Jackson residents almost got a chance to vote on a proposal to raise hotel taxes to fund a police pay raise before a Senate subcommittee killed it Monday. The bill's death came just hours after Jackson police managed to push the legislation through the House. House Bill 1710 would have allowed the city to hold a referendum vote on a proposed $1.25 per day tax upon each occupied hotel or motel room inside Jackson city limits. The vote, similar to the 2004 referendum vote to fund the construction of the Capitol City Convention Center, would have required a 60 percent majority.

Sen. Hob Bryan, D-Amory, who headed the finance subcommittee that killed the bill, said the action had nothing to do with his stance on a police pay raise, but would set an uncomfortable precedent.

"We're always faced with some legislation like this from other cities in the state, and if we gave Jackson this, there would be no way we could deny anybody else," he said.

Bryan added that the city could abuse the new revenue, despite language in the bill limiting the revenue generated from the hotel tax to police salaries.

"The fact that it was earmarked for the police pay raise was no guarantee that the city would not take money from the police budget and earmark it for other parts of the city budget. The earmark, I think, was a red herring," Bryan said. "You give me $100,000 to use on traffic lights. I'm already spending $100,000 on traffic lights, so I'll just use that money I was already putting on traffic lights for something else. They might not do it immediately, but they might do it over years."

Ward 6 Councilman Marshand Crisler said he was disappointed by the subcommittee vote and questioned Bryan's logic, saying a similar appropriation had already been made regarding the referendum vote on the convention center.

"That would be the same as saying we would have put the convention center money into the general fund, which we obviously didn't do," Crisler said.

Jackson Rep.

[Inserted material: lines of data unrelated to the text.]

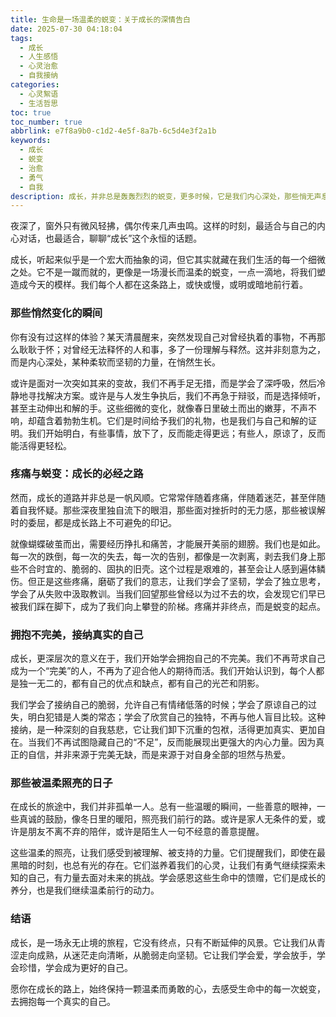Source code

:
 ```yaml
---
title: 生命是一场温柔的蜕变：关于成长的深情告白
date: 2025-07-30 04:18:04
tags:
  - 成长
  - 人生感悟
  - 心灵治愈
  - 自我接纳
categories:
  - 心灵絮语
  - 生活哲思
toc: true
toc_number: true
abbrlink: e7f8a9b0-c1d2-4e5f-8a7b-6c5d4e3f2a1b
keywords:
  - 成长
  - 蜕变
  - 治愈
  - 勇气
  - 自我
description: 成长，并非总是轰轰烈烈的蜕变，更多时候，它是我们内心深处，那些悄无声息的、温柔而坚韧的自我重塑。它关乎我们如何面对失去，如何拥抱不完美，又如何在每一次跌倒后，重新找到站起来的勇气。这篇文字，是一场关于成长的深情告白，愿它能触及你心底最柔软的地方，为你带来一份温暖与力量。
---
```


夜深了，窗外只有微风轻拂，偶尔传来几声虫鸣。这样的时刻，最适合与自己的内心对话，也最适合，聊聊“成长”这个永恒的话题。

成长，听起来似乎是一个宏大而抽象的词，但它其实就藏在我们生活的每一个细微之处。它不是一蹴而就的，更像是一场漫长而温柔的蜕变，一点一滴地，将我们塑造成今天的模样。我们每个人都在这条路上，或快或慢，或明或暗地前行着。

### 那些悄然变化的瞬间

你有没有过这样的体验？某天清晨醒来，突然发现自己对曾经执着的事物，不再那么耿耿于怀；对曾经无法释怀的人和事，多了一份理解与释然。这并非刻意为之，而是内心深处，某种柔软而坚韧的力量，在悄然生长。

或许是面对一次突如其来的变故，我们不再手足无措，而是学会了深呼吸，然后冷静地寻找解决方案。或许是与人发生争执后，我们不再急于辩驳，而是选择倾听，甚至主动伸出和解的手。这些细微的变化，就像春日里破土而出的嫩芽，不声不响，却蕴含着勃勃生机。它们是时间给予我们的礼物，也是我们与自己和解的证明。我们开始明白，有些事情，放下了，反而能走得更远；有些人，原谅了，反而能活得更轻松。

### 疼痛与蜕变：成长的必经之路

然而，成长的道路并非总是一帆风顺。它常常伴随着疼痛，伴随着迷茫，甚至伴随着自我怀疑。那些深夜里独自流下的眼泪，那些面对挫折时的无力感，那些被误解时的委屈，都是成长路上不可避免的印记。

就像蝴蝶破茧而出，需要经历挣扎和痛苦，才能展开美丽的翅膀。我们也是如此。每一次的跌倒，每一次的失去，每一次的告别，都像是一次剥离，剥去我们身上那些不合时宜的、脆弱的、固执的旧壳。这个过程是艰难的，甚至会让人感到遍体鳞伤。但正是这些疼痛，磨砺了我们的意志，让我们学会了坚韧，学会了独立思考，学会了从失败中汲取教训。当我们回望那些曾经以为过不去的坎，会发现它们早已被我们踩在脚下，成为了我们向上攀登的阶梯。疼痛并非终点，而是蜕变的起点。

### 拥抱不完美，接纳真实的自己

成长，更深层次的意义在于，我们开始学会拥抱自己的不完美。我们不再苛求自己成为一个“完美”的人，不再为了迎合他人的期待而活。我们开始认识到，每个人都是独一无二的，都有自己的优点和缺点，都有自己的光芒和阴影。

我们学会了接纳自己的脆弱，允许自己有情绪低落的时候；学会了原谅自己的过失，明白犯错是人类的常态；学会了欣赏自己的独特，不再与他人盲目比较。这种接纳，是一种深刻的自我慈悲，它让我们卸下沉重的包袱，活得更加真实、更加自在。当我们不再试图隐藏自己的“不足”，反而能展现出更强大的内心力量。因为真正的自信，并非来源于完美无缺，而是来源于对自身全部的坦然与热爱。

### 那些被温柔照亮的日子

在成长的旅途中，我们并非孤单一人。总有一些温暖的瞬间，一些善意的眼神，一些真诚的鼓励，像冬日里的暖阳，照亮我们前行的路。或许是家人无条件的爱，或许是朋友不离不弃的陪伴，或许是陌生人一句不经意的善意提醒。

这些温柔的照亮，让我们感受到被理解、被支持的力量。它们提醒我们，即使在最黑暗的时刻，也总有光的存在。它们滋养着我们的心灵，让我们有勇气继续探索未知的自己，有力量去面对未来的挑战。学会感恩这些生命中的馈赠，它们是成长的养分，也是我们继续温柔前行的动力。

### 结语

成长，是一场永无止境的旅程，它没有终点，只有不断延伸的风景。它让我们从青涩走向成熟，从迷茫走向清晰，从脆弱走向坚韧。它让我们学会爱，学会放手，学会珍惜，学会成为更好的自己。

愿你在成长的路上，始终保持一颗温柔而勇敢的心，去感受生命中的每一次蜕变，去拥抱每一个真实的自己。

Credell Calhoun, who had worked with police in authoring the bill, said he had expected the bill to go over better in the Senate.

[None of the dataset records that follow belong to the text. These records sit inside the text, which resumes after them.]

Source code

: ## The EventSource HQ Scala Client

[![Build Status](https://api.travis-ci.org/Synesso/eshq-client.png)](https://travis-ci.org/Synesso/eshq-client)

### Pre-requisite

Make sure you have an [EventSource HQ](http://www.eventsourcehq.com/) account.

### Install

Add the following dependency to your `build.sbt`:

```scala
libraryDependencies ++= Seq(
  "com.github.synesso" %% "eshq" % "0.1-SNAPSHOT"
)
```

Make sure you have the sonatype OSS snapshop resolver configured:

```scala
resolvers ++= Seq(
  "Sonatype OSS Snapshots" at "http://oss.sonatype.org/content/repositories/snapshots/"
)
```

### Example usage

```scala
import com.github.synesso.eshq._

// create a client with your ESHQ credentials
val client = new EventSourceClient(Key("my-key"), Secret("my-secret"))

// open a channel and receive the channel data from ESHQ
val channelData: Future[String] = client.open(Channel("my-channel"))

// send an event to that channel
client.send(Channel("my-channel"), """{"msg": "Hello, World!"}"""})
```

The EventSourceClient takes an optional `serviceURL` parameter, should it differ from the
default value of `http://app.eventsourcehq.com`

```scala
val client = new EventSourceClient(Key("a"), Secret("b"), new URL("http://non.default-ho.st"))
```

"It easily passed through the Local and Private Committee, and I was told it would be an easy pass through the finance committee," Calhoun said. "The city has less and less revenue to work with, while we still provide police protection to everyone, including people coming in from outside the city. I don't think it should be a problem for them to share that burden."

Jackson police were able to blast the bill through the House on incredibly short notice. HB 1710 saw its first committee in early April.

"We were a bunch of police officers in our uniforms, looking straight at (House members) when they passed it," said Juan Cloy, president of the Jackson Police Officers Association. Bryan said members of the Jackson Police Department also sat in on Senate committee meetings, though Cloy said the Finance Committee dumped the bill into a subcommittee that no one knew about.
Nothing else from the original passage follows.